“A saying from the area of Chinese medicine would be appropriate to mention here: ‘One disease, long life; no disease, short life.’ […] Once you face and understand your limitations, you can work with them, instead of having them work against you and get in your way, which is what they do when you ignore them, whether you realize it or not.”
-Benjamin Hoff, The Tao of Pooh
I’ve been diagnosed with piriformis syndrome, and it’s wonderful. I mean, okay, the actual having of it is a bit of a pain: a little pear-shaped (hear the latin? Piriformis?) muscle in my butt is too tight and inflamed, so it rubs against my sciatic nerve, and ouch. But still, it’s wonderful. Because as far as I can tell, I got my piriformis in a bunch by slouching at my desk, hanging on muscles instead of supported by bones, and carrying my backpack on one shoulder, and stressing so much at work that I stopped doing other things. You know, like walking. Like moving through the trees near my house, and noticing that the junipers nearby have something called cedar apple rust (which is gross, and beautiful, in a weird way), and that once every year a happy crop of baby spiders sail through the sky on silk strings, land in fields, and leave a world webbed with tracing light. And there are foxes. And friends, sometimes, to go walking with.
By the way, the spiders fly by using electric fields.
“One disease, long life; no disease, short life.” I’m a little uncomfortable learning about Taoism from someone named Benjamin Hoff, but all the same, ever since I read that line it just makes sense. I think I might well have gone on obsessing about work and forgetting to move for weeks at a time if a little pear-shaped muscle hadn’t have started saying ow. But it did. Now, mostly, I remember to walk, and when I don’t, there’s a building ache that says go do that. And then I realize that the ground is thick with today’s rain.
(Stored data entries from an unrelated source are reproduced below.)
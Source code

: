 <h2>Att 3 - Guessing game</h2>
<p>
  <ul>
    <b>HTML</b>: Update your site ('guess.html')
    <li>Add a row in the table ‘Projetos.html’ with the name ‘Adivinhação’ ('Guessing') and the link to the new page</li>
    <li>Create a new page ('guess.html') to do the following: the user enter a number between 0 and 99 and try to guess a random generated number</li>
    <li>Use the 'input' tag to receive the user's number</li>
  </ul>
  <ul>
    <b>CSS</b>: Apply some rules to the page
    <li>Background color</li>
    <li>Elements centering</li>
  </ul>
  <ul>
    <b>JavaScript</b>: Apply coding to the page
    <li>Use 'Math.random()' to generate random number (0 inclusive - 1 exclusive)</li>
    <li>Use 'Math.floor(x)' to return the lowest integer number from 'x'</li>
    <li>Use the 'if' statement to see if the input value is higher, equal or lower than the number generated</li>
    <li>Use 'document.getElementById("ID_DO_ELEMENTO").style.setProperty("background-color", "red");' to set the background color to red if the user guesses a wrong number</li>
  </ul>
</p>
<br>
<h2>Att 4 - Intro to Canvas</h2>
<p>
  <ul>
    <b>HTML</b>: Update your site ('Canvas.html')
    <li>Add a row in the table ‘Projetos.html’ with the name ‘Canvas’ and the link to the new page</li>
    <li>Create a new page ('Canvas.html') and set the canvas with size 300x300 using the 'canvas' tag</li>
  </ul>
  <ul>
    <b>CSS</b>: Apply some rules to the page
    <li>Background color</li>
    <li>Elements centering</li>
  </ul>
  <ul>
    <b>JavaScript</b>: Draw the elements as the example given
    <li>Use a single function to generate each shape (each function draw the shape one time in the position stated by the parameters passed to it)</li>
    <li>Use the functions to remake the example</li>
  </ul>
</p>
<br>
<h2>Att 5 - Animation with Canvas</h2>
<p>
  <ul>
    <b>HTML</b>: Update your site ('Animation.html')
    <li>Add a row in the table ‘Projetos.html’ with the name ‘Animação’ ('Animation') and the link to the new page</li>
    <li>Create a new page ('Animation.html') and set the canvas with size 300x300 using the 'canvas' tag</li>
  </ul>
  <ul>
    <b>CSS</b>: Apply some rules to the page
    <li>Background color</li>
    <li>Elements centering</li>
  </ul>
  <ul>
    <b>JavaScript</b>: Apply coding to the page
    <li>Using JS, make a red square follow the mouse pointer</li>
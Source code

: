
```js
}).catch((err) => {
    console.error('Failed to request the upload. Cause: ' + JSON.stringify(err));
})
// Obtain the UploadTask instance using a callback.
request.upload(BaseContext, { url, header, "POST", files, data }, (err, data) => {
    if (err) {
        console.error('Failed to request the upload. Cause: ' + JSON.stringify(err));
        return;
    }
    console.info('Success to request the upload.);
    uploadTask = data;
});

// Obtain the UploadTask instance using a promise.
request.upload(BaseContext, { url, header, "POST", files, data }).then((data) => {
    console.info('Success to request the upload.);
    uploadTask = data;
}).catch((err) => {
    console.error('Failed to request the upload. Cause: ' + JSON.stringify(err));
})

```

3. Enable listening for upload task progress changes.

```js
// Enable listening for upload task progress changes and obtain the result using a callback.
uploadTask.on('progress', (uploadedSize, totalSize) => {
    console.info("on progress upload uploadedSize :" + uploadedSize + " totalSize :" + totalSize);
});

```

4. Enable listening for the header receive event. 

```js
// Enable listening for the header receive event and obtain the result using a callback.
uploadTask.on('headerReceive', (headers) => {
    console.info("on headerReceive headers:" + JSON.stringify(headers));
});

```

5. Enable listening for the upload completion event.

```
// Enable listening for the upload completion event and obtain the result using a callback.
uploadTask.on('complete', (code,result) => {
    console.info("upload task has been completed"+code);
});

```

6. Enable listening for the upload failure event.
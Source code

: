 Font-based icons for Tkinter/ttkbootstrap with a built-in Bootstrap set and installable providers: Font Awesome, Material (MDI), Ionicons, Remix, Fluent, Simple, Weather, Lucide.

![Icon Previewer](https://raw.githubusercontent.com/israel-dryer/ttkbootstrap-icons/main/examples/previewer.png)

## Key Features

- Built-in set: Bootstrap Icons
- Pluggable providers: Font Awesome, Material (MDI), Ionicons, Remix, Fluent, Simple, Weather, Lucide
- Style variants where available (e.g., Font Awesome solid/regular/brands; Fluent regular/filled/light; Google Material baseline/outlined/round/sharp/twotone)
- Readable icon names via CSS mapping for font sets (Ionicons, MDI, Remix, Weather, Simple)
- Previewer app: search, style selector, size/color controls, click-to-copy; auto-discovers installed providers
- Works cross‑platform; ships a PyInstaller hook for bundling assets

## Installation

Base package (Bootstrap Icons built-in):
Perhaps being hurt, being imperfect, being limited isn’t so bad. If I understand my anatomy (and I don’t, really, except in as much as a certain piriformis is explaining it to me), it’s the rigidity of bones and the pull of muscles that lets a body move. Or to put it another way: when he was teaching us to write poetry, Richard Wilbur said that a poetic form would be a cage when we started. And then, at some point, the cage would become a scaffolding in which we could build.
Look at that (says Hoff, or Pooh): we all come with our own cages, our own bars beyond which we cannot go. And those bars can be the ladders we climb.